Confessions of a tester: how I rummaged in a competitor IDS
No self-respecting UTM network security gateway can do without an Intrusion Detection System (IDS). Another thing is that the option is often indicated by the manufacturer for a tick in order to keep up with competitors. I know from my experience as a tester how this happens - there seems to be IDS, but in fact it’s no good. That is why, when I was offered to test a relatively inexpensive UTM-piece of hardware, I suggested first of all to “drive out” its OWL.
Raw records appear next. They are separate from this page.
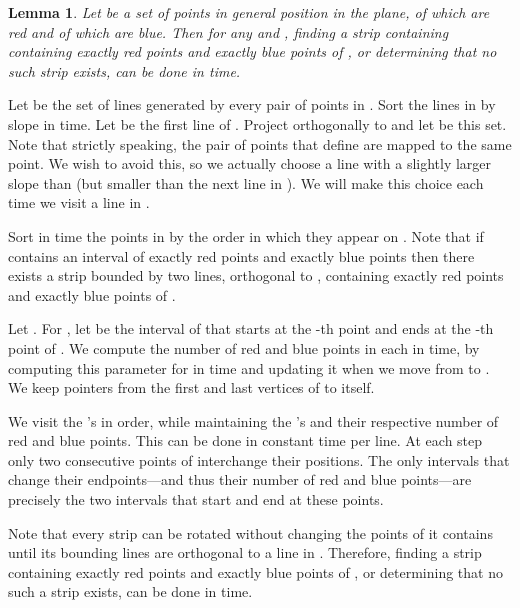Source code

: \documentclass{article}
\newtheorem{lemma}[theorem]{Lemma}
\def\QED{\ensuremath{{\square}}}
\def\markatright#1{\leavevmode\unskip\nobreak\quad\hspace*{\fill}{#1}}
\newenvironment{proof}
  {\begin{trivlist}\item[\hskip\labelsep{\bf Proof.}]}
  {\markatright{\QED}\end{trivlist}}
\begin{document}
\begin{lemma}\label{lem:strips_alg}
Let  be a set of  points in general position in the plane,
 of which are red and  of which are blue.
Then for any  and , finding a strip 
containing containing exactly  red points and exactly  blue
points of , or determining that no such strip exists,
can be done in  time.
\end{lemma}
\begin{proof}

Let  be the set of lines generated by every pair of 
points in . Sort the lines in  by slope in 
time. Let  be the first line of . Project  orthogonally
to  and let  be this set. Note that strictly speaking,
 the pair of points that define  are mapped
to the same point. We wish to avoid this, so we actually choose a line with a slightly larger slope
than  (but smaller than the next line in ).
 We will make this choice each time we visit a line in .

 Sort in  time 
the points in  by the order in which they appear on . 
Note that if  contains an interval of  exactly  red points
and exactly  blue points
then there  exists a strip bounded by two lines, orthogonal to , containing 
exactly  red points and 
exactly  blue points of .

Let . For , let  be the interval of 
that starts at the -th point and ends at the -th
point of . We compute the number of red and blue points in each 
in  time, by computing this parameter for  in  time
and updating it when we move from  to .
We keep pointers from the first and last vertices
of  to itself. 

We visit the 's in order, while maintaining 
the 's and their respective number of red and blue points. This can be
done in constant time per line. At each step only two consecutive
points of  interchange their positions. The only intervals
that change their endpoints---and thus their number of red and blue
points---are precisely the two intervals that start and end at these
points.

Note that every strip can be rotated without changing
the points of  it contains until its bounding lines
are orthogonal to a line in . Therefore,
finding a strip containing
exactly  red points and exactly  blue points of , or
determining that no such a strip exists,
can be done in  time. 
\end{proof}
\end{document}
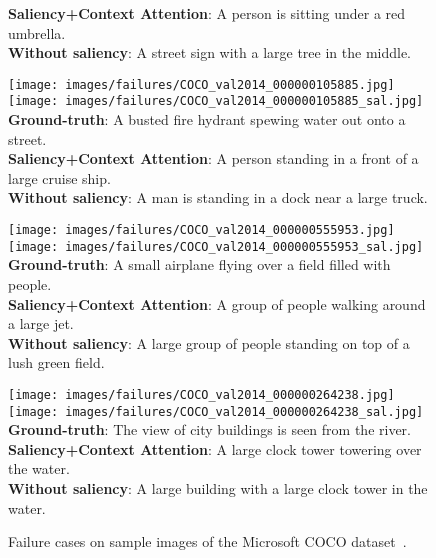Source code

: \begin{figure}[t]
\begin{center}
\begin{minipage}[t]{0.32\linewidth}
{        \textbf{Saliency+Context Attention}: A person is sitting under a red umbrella. \\
        \textbf{Without saliency}: A street sign with a large tree in the middle. \\
    }
    \end{minipage}
    \begin{minipage}[t]{0.32\linewidth}
    \texttt{[image: images/failures/COCO\_val2014\_000000105885.jpg]}  
    \texttt{[image: images/failures/COCO\_val2014\_000000105885\_sal.jpg]}  
    \scriptsize{
        \textbf{Ground-truth}: A busted fire hydrant spewing water out onto a street. \\
        \textbf{Saliency+Context Attention}: A person standing in a front of a large cruise ship. \\
        \textbf{Without saliency}: A man is standing in a dock near a large truck. \\
    }
    \end{minipage}
    \hspace{0.025cm}
    \begin{minipage}[t]{0.32\linewidth}
    \texttt{[image: images/failures/COCO\_val2014\_000000555953.jpg]}  
    \texttt{[image: images/failures/COCO\_val2014\_000000555953\_sal.jpg]}  
    \scriptsize{
        \textbf{Ground-truth}: A small airplane flying over a field filled with people. \\
        \textbf{Saliency+Context Attention}: A group of people walking around a large jet. \\
        \textbf{Without saliency}: A large group of people standing on top of a lush green field. \\
    }
    \end{minipage}
    \hspace{0.025cm}
    \begin{minipage}[t]{0.32\linewidth}
    \texttt{[image: images/failures/COCO\_val2014\_000000264238.jpg]} 
    \texttt{[image: images/failures/COCO\_val2014\_000000264238\_sal.jpg]}  
    \scriptsize{
        \textbf{Ground-truth}: The view of city buildings is seen from the river. \\
        \textbf{Saliency+Context Attention}: A large clock tower towering over the water. \\
        \textbf{Without saliency}: A large building with a large clock tower in the water. \\
    }
    \end{minipage}
\end{center}
\caption{Failure cases on sample images of the Microsoft COCO dataset~\cite{lin2014microsoft}.}
\label{fig:failures}
\end{figure}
UTM-piece of Traffic Inspector Next Generation S100 and Cisco 2960G Switch
If you have experience working with IDS, it is interesting to read about it in the comments to the article. It’s advisable - not about expensive hardware (it’s clear that some Cisco NGFW for a million is doing fine), but about solutions that are more affordable. I think lokalka administrators and potential users of network gateways will be curious to discuss who works with IDS and whether it is worth buying at a high price, when you can, after dancing with a tambourine, achieve the same for less money.
In this test, we are talking about the S100 model - the most affordable price in the Traffic Inspector Next Generation line (numbers mean that it is designed for 100 subscribers). Here is her description on the official website >>> . In short, the hardware contains, for example, a network filter, a VPN, a resource blocker, and, of course, IDS.
I propose a simple testing methodology - we check the throughput, and build the dependence of the number of dropped packets on the traffic intensity in increments of 50, 100, 150 and 200 Mb / s. Why do we take such intervals? We start from 100 Mb / s - the most popular client request, and put off plus and minus from it to see what happens in more or less loaded modes, as well as in extreme mode 200 Mb / s.
Life experience tells me that with all the active rules, the S100 may not pull, so I suggest the described procedure to be carried out in three modes: first, when all the rules are active, then with the part of the rules turned off (let's call it Group No. 1) and, finally, only when it’s active just a few rules (let's call it Group No. 2). We form the following rule groups:
- Group No. 0: well, that’s understandable, all the rules without exception.
- Group No. 1: Emerging Threads rule group (I have known the rules since testing IDS Snort, with the exception of emerging-games rules).
- Group No. 2: a group of rules that I consider simply binding on IDS (see below), including the addition of p2p rules, because from my own experience I know how large companies negatively relate to the fact that their employees actively use corporate network for downloading your favorite TV shows.
Testing is possible using the tcpreplay utility . This utility allows you to play back pre-recorded network traffic at a specific speed. Command: tcpreplay –i <interface> -l 0 testTI.pcap . File testTI.pcapit contains 1,146,313 packets (we choose such a volume so that, on the one hand, there are good statistics, on the other hand, the time to “run” would not be too long, in our case, no more than 15 minutes). In addition to this, as I said, we launch a torrent tracker.
Test bench layout:

If someone has questions about the testing methodology, I’m ready to answer in the comments.
So, the results.
Group No. 0
Testing on a full set implies downloading all the rules, and there are 30 305 of them.
When testing, we use the IDS default settings:

We start testing with 100 Mb / s and we understand that the piece of iron can barely pull: out of 114 thousand packets, 109 thousand are discarded! So there is no point in testing at 150 and even more so at 200 Mb / s. On the contrary, I propose to give the device a chance and conduct an additional test at 10 Mb / s. The result is in the table:

Note:
kernel_packets - sent packets;
kernel_drops - dropped packets. As you can see, with default settings and with a complete set of rules, large packet losses occur (> 30% relative to kernel_packets). Let's hope that optimizing the rules for settings will change the situation;
decoder_packets - the number of packages that the system correctly processed;
detect_alerts - number of detected attacks. The bulk of the attacks are of the Fragmented Package type, but the Torrent Tracker Detection attacks have also been identified.
Group No. 1
Obviously, the piece of hardware is not optimized to work as a full-fledged powerful IDS, but there is room for maneuver, namely the ability to change the route search mechanism, disable the loading of package contents into reports (payload), and also disable rule groups and certain package groups. A little experimentation with the settings - and we come to the option that I present in the following figure.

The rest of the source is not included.